I was thinking more about how the client knows what to use.  The ubiquitous 
"service documentation" may come in to play here.  Some form of serv ice 
discovery/webfinger thing could also be used.

> -----Original Message-----
> From: Phil Hunt [mailto:phil.h...@oracle.com]
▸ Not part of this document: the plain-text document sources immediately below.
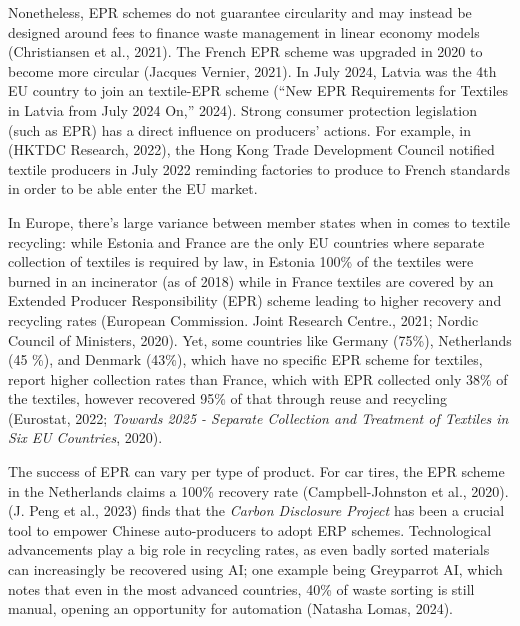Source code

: \documentclass[
  12pt,
  letterpaper,
  DIV=11,
  numbers=noendperiod]{scrartcl}
\begin{document}
Nonetheless, EPR schemes do not guarantee circularity and may instead be
designed around fees to finance waste management in linear economy
models (Christiansen et al., 2021). The French EPR scheme was upgraded
in 2020 to become more circular (Jacques Vernier, 2021). In July 2024,
Latvia was the 4th EU country to join an textile-EPR scheme ({``New
{EPR} Requirements for Textiles in {Latvia} from {July} 2024 On,''}
2024). Strong consumer protection legislation (such as EPR) has a direct
influence on producers' actions. For example, in (HKTDC Research, 2022),
the Hong Kong Trade Development Council notified textile producers in
July 2022 reminding factories to produce to French standards in order to
be able enter the EU market.

In Europe, there's large variance between member states when in comes to
textile recycling: while Estonia and France are the only EU countries
where separate collection of textiles is required by law, in Estonia
100\% of the textiles were burned in an incinerator (as of 2018) while
in France textiles are covered by an Extended Producer Responsibility
(EPR) scheme leading to higher recovery and recycling rates (European
Commission. Joint Research Centre., 2021; Nordic Council of Ministers,
2020). Yet, some countries like Germany (75\%), Netherlands (45 \%), and
Denmark (43\%), which have no specific EPR scheme for textiles, report
higher collection rates than France, which with EPR collected only 38\%
of the textiles, however recovered 95\% of that through reuse and
recycling (Eurostat, 2022; \emph{Towards 2025 - Separate Collection and
Treatment of Textiles in Six {EU} Countries}, 2020).

The success of EPR can vary per type of product. For car tires, the EPR
scheme in the Netherlands claims a 100\% recovery rate
(Campbell-Johnston et al., 2020). (J. Peng et al., 2023) finds that the
\emph{Carbon Disclosure Project} has been a crucial tool to empower
Chinese auto-producers to adopt ERP schemes. Technological advancements
play a big role in recycling rates, as even badly sorted materials can
increasingly be recovered using AI; one example being Greyparrot AI,
which notes that even in the most advanced countries, 40\% of waste
sorting is still manual, opening an opportunity for automation (Natasha
Lomas, 2024).
\end{document}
> Sent: Friday, February 04, 2011 11:37 AM
> To: William Mills
> Cc: Marius Scurtescu; OAuth WG
> Subject: Re: [OAUTH-WG] Bearer token type and scheme name (deadline:
> 2/10)
> 
> Yes. This should be defined in each token type specification.
> 
> Phil
> phil.h...@oracle.com
> 
> 
> 
> 
> On 2011-02-04, at 11:29 AM, William Mills wrote:
> 
> > The only challenge is to know what scheme to use and what the nuances
> are of how to present the credential.
> >
> >> -----Original Message-----
> >> From: oauth-boun...@ietf.org [mailto:oauth-boun...@ietf.org] On
> Behalf
> >> Of Phil Hunt
> >> Sent: Friday, February 04, 2011 9:42 AM
> >> To: Marius Scurtescu
> >> Cc: OAuth WG
> >> Subject: Re: [OAUTH-WG] Bearer token type and scheme name (deadline:
> >> 2/10)
> >>
> >> OAuth should be able to support other token schemes.
> >>
> >> Or conversely you don't have to have OAuth to use MAC, JWT, or
> >> whatever.
> >>
> >> Phil
> >> phil.h...@oracle.com
> >>
> >>
> >>
> >>
> >> On 2011-02-04, at 9:39 AM, Marius Scurtescu wrote:
> >>
> >>> On Thu, Feb 3, 2011 at 11:39 AM, Eran Hammer-Lahav
> >> <e...@hueniverse.com> wrote:
> >>>> Hey Marius,
> >>>>
> >>>>> -----Original Message-----
> >>>>> From: Marius Scurtescu [mailto:mscurte...@google.com]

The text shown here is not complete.